A ação cita, por exemplo, o coronel Carlos Alberto Ustra, que chefiou o DOI- Codi, um dos centros de repressão no regime militar. A Advocacia-Geral da União (AGU) contestou a ação, que corre na 8ª Vara Federal de São Paulo. Alegou, entre outros argumentos, que o processo prescreveu e que os crimes de tortura cometidos na ditadura foram perdoados pela Lei da Anistia, que “traz um espírito de reconciliação e de pacificação nacional”.

O posicionamento foi interpretado pelo Ministério Público como uma defesa dos torturadores. O assunto causou um racha no governo Lula e pôs ministros em lados opostos. De um, o advogado-geral da União, José Antonio Toffoli, e o ministro da Defesa, Nelson Jobim, consideram que a anistia foi ampla, geral e irrestrita. E que, portanto, o debate não deve ser reaberto.
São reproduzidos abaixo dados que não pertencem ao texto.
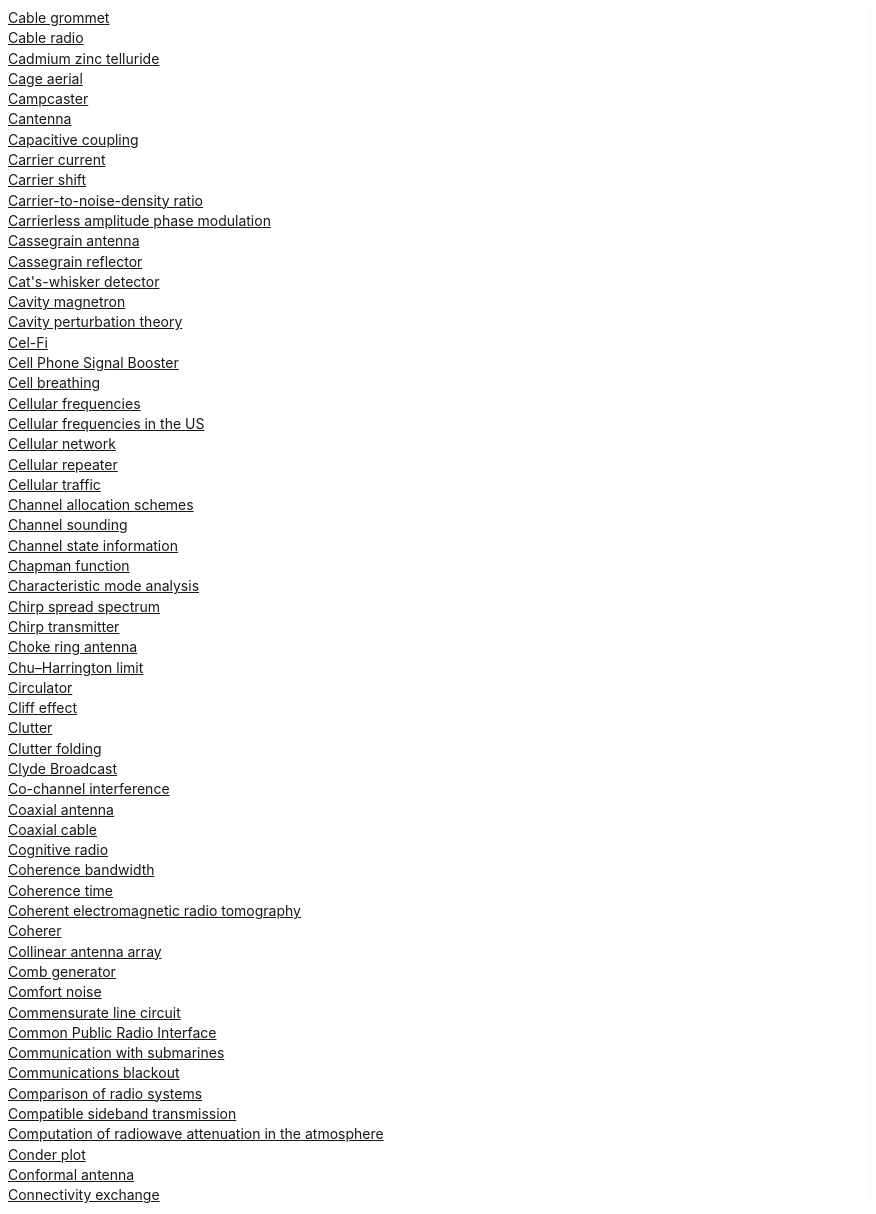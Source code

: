 [Cable grommet](https://en.wikipedia.org/wiki/Cable_grommet)<br>
[Cable radio](https://en.wikipedia.org/wiki/Cable_radio)<br>
[Cadmium zinc telluride](https://en.wikipedia.org/wiki/Cadmium_zinc_telluride)<br>
[Cage aerial](https://en.wikipedia.org/wiki/Cage_aerial)<br>
[Campcaster](https://en.wikipedia.org/wiki/Campcaster)<br>
[Cantenna](https://en.wikipedia.org/wiki/Cantenna)<br>
[Capacitive coupling](https://en.wikipedia.org/wiki/Capacitive_coupling)<br>
[Carrier current](https://en.wikipedia.org/wiki/Carrier_current)<br>
[Carrier shift](https://en.wikipedia.org/wiki/Carrier_shift)<br>
[Carrier-to-noise-density ratio](https://en.wikipedia.org/wiki/Carrier-to-noise-density_ratio)<br>
[Carrierless amplitude phase modulation](https://en.wikipedia.org/wiki/Carrierless_amplitude_phase_modulation)<br>
[Cassegrain antenna](https://en.wikipedia.org/wiki/Cassegrain_antenna)<br>
[Cassegrain reflector](https://en.wikipedia.org/wiki/Cassegrain_reflector)<br>
[Cat's-whisker detector](https://en.wikipedia.org/wiki/Cat's-whisker_detector)<br>
[Cavity magnetron](https://en.wikipedia.org/wiki/Cavity_magnetron)<br>
[Cavity perturbation theory](https://en.wikipedia.org/wiki/Cavity_perturbation_theory)<br>
[Cel-Fi](https://en.wikipedia.org/wiki/Cel-Fi)<br>
[Cell Phone Signal Booster](https://en.wikipedia.org/wiki/Cell_Phone_Signal_Booster)<br>
[Cell breathing](https://en.wikipedia.org/wiki/Cell_breathing_(telephony))<br>
[Cellular frequencies](https://en.wikipedia.org/wiki/Cellular_frequencies)<br>
[Cellular frequencies in the US](https://en.wikipedia.org/wiki/Cellular_frequencies_in_the_US)<br>
[Cellular network](https://en.wikipedia.org/wiki/Cellular_network)<br>
[Cellular repeater](https://en.wikipedia.org/wiki/Cellular_repeater)<br>
[Cellular traffic](https://en.wikipedia.org/wiki/Cellular_traffic)<br>
[Channel allocation schemes](https://en.wikipedia.org/wiki/Channel_allocation_schemes)<br>
[Channel sounding](https://en.wikipedia.org/wiki/Channel_sounding)<br>
[Channel state information](https://en.wikipedia.org/wiki/Channel_state_information)<br>
[Chapman function](https://en.wikipedia.org/wiki/Chapman_function)<br>
[Characteristic mode analysis](https://en.wikipedia.org/wiki/Characteristic_mode_analysis)<br>
[Chirp spread spectrum](https://en.wikipedia.org/wiki/Chirp_spread_spectrum)<br>
[Chirp transmitter](https://en.wikipedia.org/wiki/Chirp_transmitter)<br>
[Choke ring antenna](https://en.wikipedia.org/wiki/Choke_ring_antenna)<br>
[Chu–Harrington limit](https://en.wikipedia.org/wiki/Chu–Harrington_limit)<br>
[Circulator](https://en.wikipedia.org/wiki/Circulator)<br>
[Cliff effect](https://en.wikipedia.org/wiki/Cliff_effect)<br>
[Clutter](https://en.wikipedia.org/wiki/Clutter_(radar))<br>
[Clutter folding](https://en.wikipedia.org/wiki/Clutter_folding)<br>
[Clyde Broadcast](https://en.wikipedia.org/wiki/Clyde_Broadcast)<br>
[Co-channel interference](https://en.wikipedia.org/wiki/Co-channel_interference)<br>
[Coaxial antenna](https://en.wikipedia.org/wiki/Coaxial_antenna)<br>
[Coaxial cable](https://en.wikipedia.org/wiki/Coaxial_cable)<br>
[Cognitive radio](https://en.wikipedia.org/wiki/Cognitive_radio)<br>
[Coherence bandwidth](https://en.wikipedia.org/wiki/Coherence_bandwidth)<br>
[Coherence time](https://en.wikipedia.org/wiki/Coherence_time)<br>
[Coherent electromagnetic radio tomography](https://en.wikipedia.org/wiki/Coherent_electromagnetic_radio_tomography)<br>
[Coherer](https://en.wikipedia.org/wiki/Coherer)<br>
[Collinear antenna array](https://en.wikipedia.org/wiki/Collinear_antenna_array)<br>
[Comb generator](https://en.wikipedia.org/wiki/Comb_generator)<br>
[Comfort noise](https://en.wikipedia.org/wiki/Comfort_noise)<br>
[Commensurate line circuit](https://en.wikipedia.org/wiki/Commensurate_line_circuit)<br>
[Common Public Radio Interface](https://en.wikipedia.org/wiki/Common_Public_Radio_Interface)<br>
[Communication with submarines](https://en.wikipedia.org/wiki/Communication_with_submarines)<br>
[Communications blackout](https://en.wikipedia.org/wiki/Communications_blackout)<br>
[Comparison of radio systems](https://en.wikipedia.org/wiki/Comparison_of_radio_systems)<br>
[Compatible sideband transmission](https://en.wikipedia.org/wiki/Compatible_sideband_transmission)<br>
[Computation of radiowave attenuation in the atmosphere](https://en.wikipedia.org/wiki/Computation_of_radiowave_attenuation_in_the_atmosphere)<br>
[Conder plot](https://en.wikipedia.org/wiki/Conder_plot)<br>
[Conformal antenna](https://en.wikipedia.org/wiki/Conformal_antenna)<br>
[Connectivity exchange](https://en.wikipedia.org/wiki/Connectivity_exchange)<br>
De outro, o ministro da Justiça, Tarso Genro, e o secretário de Direitos Humanos, Paulo Vanucchi, afirmam que os crimes de tortura são imprescritíveis porque devem ser considerados comuns e não políticos. Uniu-se aos dois a ministra-chefe da Casa Civil, Dilma Rousseff, que foi presa e torturada.
Fonte: Blog Consciência Política.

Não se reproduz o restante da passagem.